Within the subgroup of 238 patients with nondense breasts (ACR A or B), ProFound AI performed significantly better than Transpara (P < .001), and human double-reading performed better than either AI system, with an AUC of 0.99 (95% CI: 0.97, >0.99) versus 0.93 (95% CI: 0.88, 0.96; P = .003) and 0.86 (95% CI: 0.80, 0.90; P < .001), respectively. In the subgroup of 181 patients with dense breasts (ACR C or D), there was no evidence of a difference in performance between the two systems (P = .97), nor with the human readers. Both Transpara and ProFound AI had an AUC of 0.92 (95% CI: 0.88, 0.96) versus 0.96 (95% CI: 0.92, 0.98) for human double-reading. Table 5 shows results based on various operating points chosen for either high sensitivity or high specificity. For Transpara, a rule out-criterion of score 7 or lower yielded 100% (95% CI: 93.8, 100.0) sensitivity and 60.9% (95% CI: 55.7, 66.0) specificity at a negative likelihood ratio of 0. The rule-in criterion of higher than score 9 yielded 96.6% sensitivity (95% CI: 88.1, 99.6) and 78.1% specificity (95% CI: 73.8, 82.5) at a positive likelihood ratio of 4.47 (95% CI: 3.65, 5.47). For ProFound AI, a rule-out criterion of below score 51 yielded 100% (95% CI: 93.8, 100) sensitivity and 67.0% (95% CI: 62.2, 72.1) specificity at a negative likelihood ratio of 0.00. The rule-in criterion of higher than score 69 for ProFound AI yielded 93.1% sensitivity (95% CI: 83.3, 98.1) and 82.0% specificity (95% CI: 77.9, 86.1) at a positive likelihood ratio of 5.25 (95% CI: 4.16, 6.63).
Table 5:
Operating Points at High Sensitivity and High Specificity for Both AI Systems
Discussion
The aim of the present exploratory study was to compare the performance of two commercially available and clinically approved (in Europe and the United States) AI systems for mammography with DBT with one another and with human performance in the real-life clinical setting of asymptomatic patients undergoing mammography with DBT as part of the Austrian Breast Cancer Screening Program. In this clinical setting, based on standard-of-care human double-reading, biopsy or imaging follow-up was subsequently performed, the results of which were used as the reference standard to evaluate the performance of the AI systems. Results for the human double-reading were well within national screening benchmarks (20) and still outperformed both AI systems. Based on this reference standard, ProFound AI outperformed Transpara (overall AUC, 0.93 and 0.86, respectively; P = .004), particularly in patients with nondense breasts (AUC, 0.93 and 0.86, respectively). Importantly, neither AI system missed any cancer when assigning a low-risk category. Transpara assigned a score of 10 to 78 of 361 benign cases (22%), and ProFound AI assigned a score of 70–100 to 64 of 361 benign cases (18%).

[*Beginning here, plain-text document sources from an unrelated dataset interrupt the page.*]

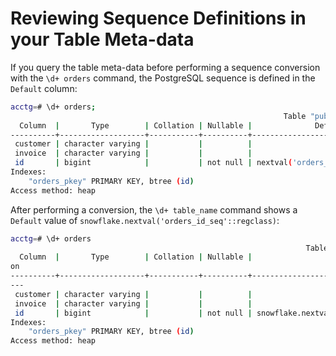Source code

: # Reviewing Sequence Definitions in your Table Meta-data

If you query the table meta-data before performing a sequence conversion with the `\d+ orders` command, the PostgreSQL sequence is defined in the `Default` column:

```sh
acctg=# \d+ orders;
                                                             Table "public.orders"
  Column  |       Type        | Collation | Nullable |              Default               | Storage  | Compression | Stats target | Description 
----------+-------------------+-----------+----------+------------------------------------+----------+-------------+--------------+-------------
 customer | character varying |           |          |                                    | extended |             |              | 
 invoice  | character varying |           |          |                                    | extended |             |              | 
 id       | bigint            |           | not null | nextval('orders_id_seq'::regclass) | plain    |             |              | 
Indexes:
    "orders_pkey" PRIMARY KEY, btree (id)
Access method: heap
```

After performing a conversion, the `\d+ table_name` command shows a `Default` value of `snowflake.nextval('orders_id_seq'::regclass)`:

``` sh
acctg=# \d+ orders
                                                                  Table "public.orders"
  Column  |       Type        | Collation | Nullable |                   Default                    | Storage  | Compression | Stats target | Descripti
on 
----------+-------------------+-----------+----------+----------------------------------------------+----------+-------------+--------------+----------
---
 customer | character varying |           |          |                                              | extended |             |              | 
 invoice  | character varying |           |          |                                              | extended |             |              | 
 id       | bigint            |           | not null | snowflake.nextval('orders_id_seq'::regclass) | plain    |             |              | 
Indexes:
    "orders_pkey" PRIMARY KEY, btree (id)
Access method: heap
```


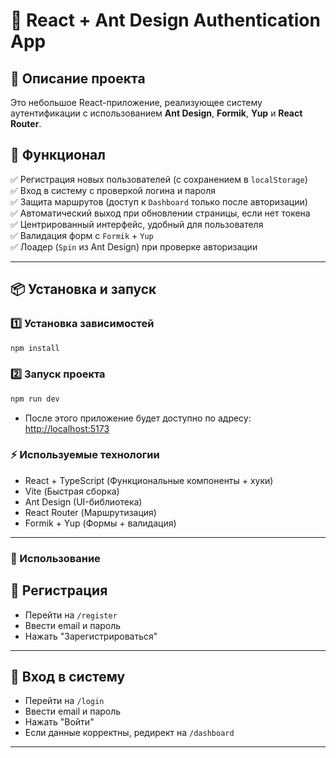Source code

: # 🚀 React + Ant Design Authentication App

## 📌 Описание проекта

Это небольшое React-приложение, реализующее систему аутентификации с использованием **Ant Design**, **Formik**, **Yup** и **React Router**.

## 🔧 Функционал

✅ Регистрация новых пользователей (с сохранением в `localStorage`)  
✅ Вход в систему с проверкой логина и пароля  
✅ Защита маршрутов (доступ к `Dashboard` только после авторизации)  
✅ Автоматический выход при обновлении страницы, если нет токена  
✅ Центрированный интерфейс, удобный для пользователя  
✅ Валидация форм с `Formik` + `Yup`  
✅ Лоадер (`Spin` из Ant Design) при проверке авторизации

---

## 📦 Установка и запуск

### 1️⃣ Установка зависимостей

```sh
npm install
```

### 2️⃣ Запуск проекта

```sh
npm run dev
```

- После этого приложение будет доступно по адресу: [http://localhost:5173](http://localhost:5173)

### ⚡ Используемые технологии

- React + TypeScript (Функциональные компоненты + хуки)
- Vite (Быстрая сборка)
- Ant Design (UI-библиотека)
- React Router (Маршрутизация)
- Formik + Yup (Формы + валидация)

---

### 📜 Использование

## 🔹 Регистрация

- Перейти на `/register`
- Ввести email и пароль
- Нажать "Зарегистрироваться"

---

## 🔹 Вход в систему

- Перейти на `/login`
- Ввести email и пароль
- Нажать "Войти"
- Если данные корректны, редирект на `/dashboard`

---
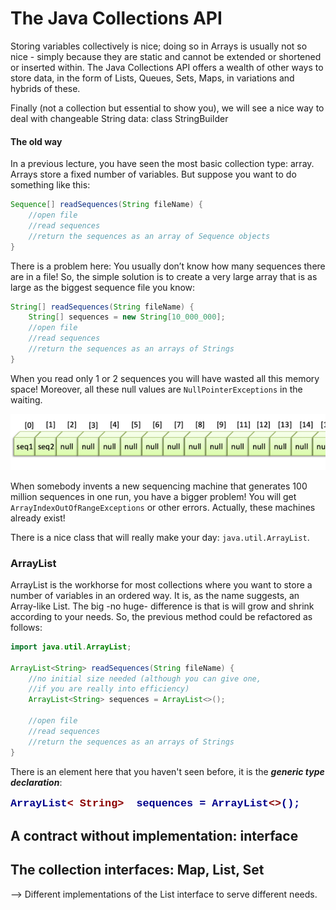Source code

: # The Java Collections API

Storing variables collectively is nice; doing so in Arrays is usually not so 
nice - simply because they are static and cannot be extended or shortened or inserted within.
The Java Collections API offers a wealth of other ways to store data, in the form of Lists, Queues, 
Sets, Maps, in variations and hybrids of these.

Finally (not a collection but essential to show you), we will see a nice way to deal with changeable String data: class StringBuilder

#### The old way
In a previous lecture, you have seen the most basic collection type: array.
Arrays store a fixed number of variables. But suppose you want to do something like this:

```java
Sequence[] readSequences(String fileName) {
    //open file
    //read sequences
    //return the sequences as an array of Sequence objects
}
```

There is a problem here: You usually don’t know how many sequences there are in a file!
So, the simple solution is to create a very large array that is as large as the biggest sequence file you know:

```java
String[] readSequences(String fileName) {
    String[] sequences = new String[10_000_000];
    //open file
    //read sequences
    //return the sequences as an arrays of Strings
}
```

When you read only 1 or 2 sequences you will have wasted all this memory space! Moreover, all 
these null values are `NullPointerExceptions` in the waiting.

![unused](figures/unused_array_space.png)

When somebody invents a new sequencing machine that generates 100 million sequences 
in one run, you have a bigger problem! You will get `ArrayIndexOutOfRangeExceptions` 
or other errors. Actually, these machines already exist!

There is a nice class that will really make your day: `java.util.ArrayList`.

### ArrayList

ArrayList is the workhorse for most collections where you want to store a number of variables 
in an ordered way. It is, as the name suggests, an Array-like List. The big -no huge- difference 
is that is will grow and shrink according to your needs. So, the previous method could be 
refactored as follows:

```java
import java.util.ArrayList;

ArrayList<String> readSequences(String fileName) {
    //no initial size needed (although you can give one, 
    //if you are really into efficiency)
    ArrayList<String> sequences = ArrayList<>();

    //open file
    //read sequences
    //return the sequences as an arrays of Strings
}
```

There is an element here that you haven't seen before, it is the **_generic type declaration_**:

<pre style="color:darkblue;font-weight:bold;font-family:courier;font-size:1.2em;">
ArrayList<span style="color:darkred;">< String> </span> sequences = ArrayList<span style="color:darkred;"><></span>();
</pre>




## A contract without implementation: interface


## The collection interfaces: Map, List, Set

--> Different implementations of the List interface to serve different needs.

The false-positive findings observed in this study may be due to our mixed study sample, which included many patients who had previously undergone surgery, including lumpectomy, excisional biopsy, or mastopexy or reduction mammoplasty. Of note, neither AI system had the ability to access prior imaging, which would have been beneficial to reduce the number of both false-negative and false-positive findings. According to Olivotto et al (21), the misinterpretation of cancers with somewhat benign features could lead to progression of tumor size and delayed diagnosis, whereas it is not clear if “suspicion bias” has an influence on prognosis.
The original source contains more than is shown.